Few fans travel for UEFA Cup final

Shakhtar have sold 7,000 tickets for the showpiece match while Werder fans have purchased only 4,500 from their club and supporters said very few people had travelled without tickets.

Groups of Werder fans in green and orange and black-clad Shakhtar followers meandered in Istanbul's busy Kadikoy district on the city's Asian shore but were quickly lost amid the commuters, shoppers, snack bars and street hawkers.

"There are very few of us here. People are worried about money at the moment and Istanbul is a long way to go," said 30-year-old Werder fan Stefan Mueller.

"I arrived this morning and I'm leaving tonight, I've got too many other things to do."

The last UEFA Cup final will be played at the 53,586 capacity Sukru Saracoglu stadium, which is home to Fenerbahce.

Interested locals in football-loving Turkey have helped fill the stadium, where 43,000 tickets were available for the final, a UEFA spokesman said.

Each team had originally been assigned 11,000 tickets each, but had returned unsold tickets for local sale, he added.

LAST CHANCE

The loudest chants came from a group of Fenerbahce fans, bemused by Germans and Ukrainians munching kebabs and sipping cans of beer while looking at the minarets of Istanbul's famous Blue mosque, but the Werder fans were becoming more vocal."

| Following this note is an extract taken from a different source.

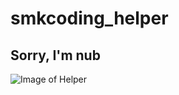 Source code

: # smkcoding_helper
## Sorry, I'm nub

![Image of Helper](https://img0.imguh.com/2019/04/08/Screenshot_20190408-221931fa6e6869dd424063.md.png)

"As it is the last UEFA Cup that means it is our last chance to win it," said 23-year-old Ukrainian Vitaliy Kyrychenko from Donetsk, anxious to see his team win their first European title.

"I know the UEFA Cup isn't the Champions League and it's not such a high profile competition but still a final is a final," said Mueller, shrugging off disappointment at the low turnout.

Werder Bremen have notched up one European title - the Cup Winners' Cup in 1992.

"We've played some fantastic football in this tournament and knocked out some strong opponents, particularly Hamburg, so it was really important for me to see the final," said Frank Rebenstorff, 31, who had travelled from Berlin.

"I'm sure the Turks will help create some atmosphere later."

Selin Donmez and Ozge Okten, 17-year-old schoolgirls who plan to watch the match later at home, bought football scarves in both team colours.

"We wanted to wear them to welcome fans to Turkey," Donmez said.

From next season UEFA's second-tier competition becomes the Europa League, a rebranded and expanded affair that European football's governing body hopes will give it renewed impetus.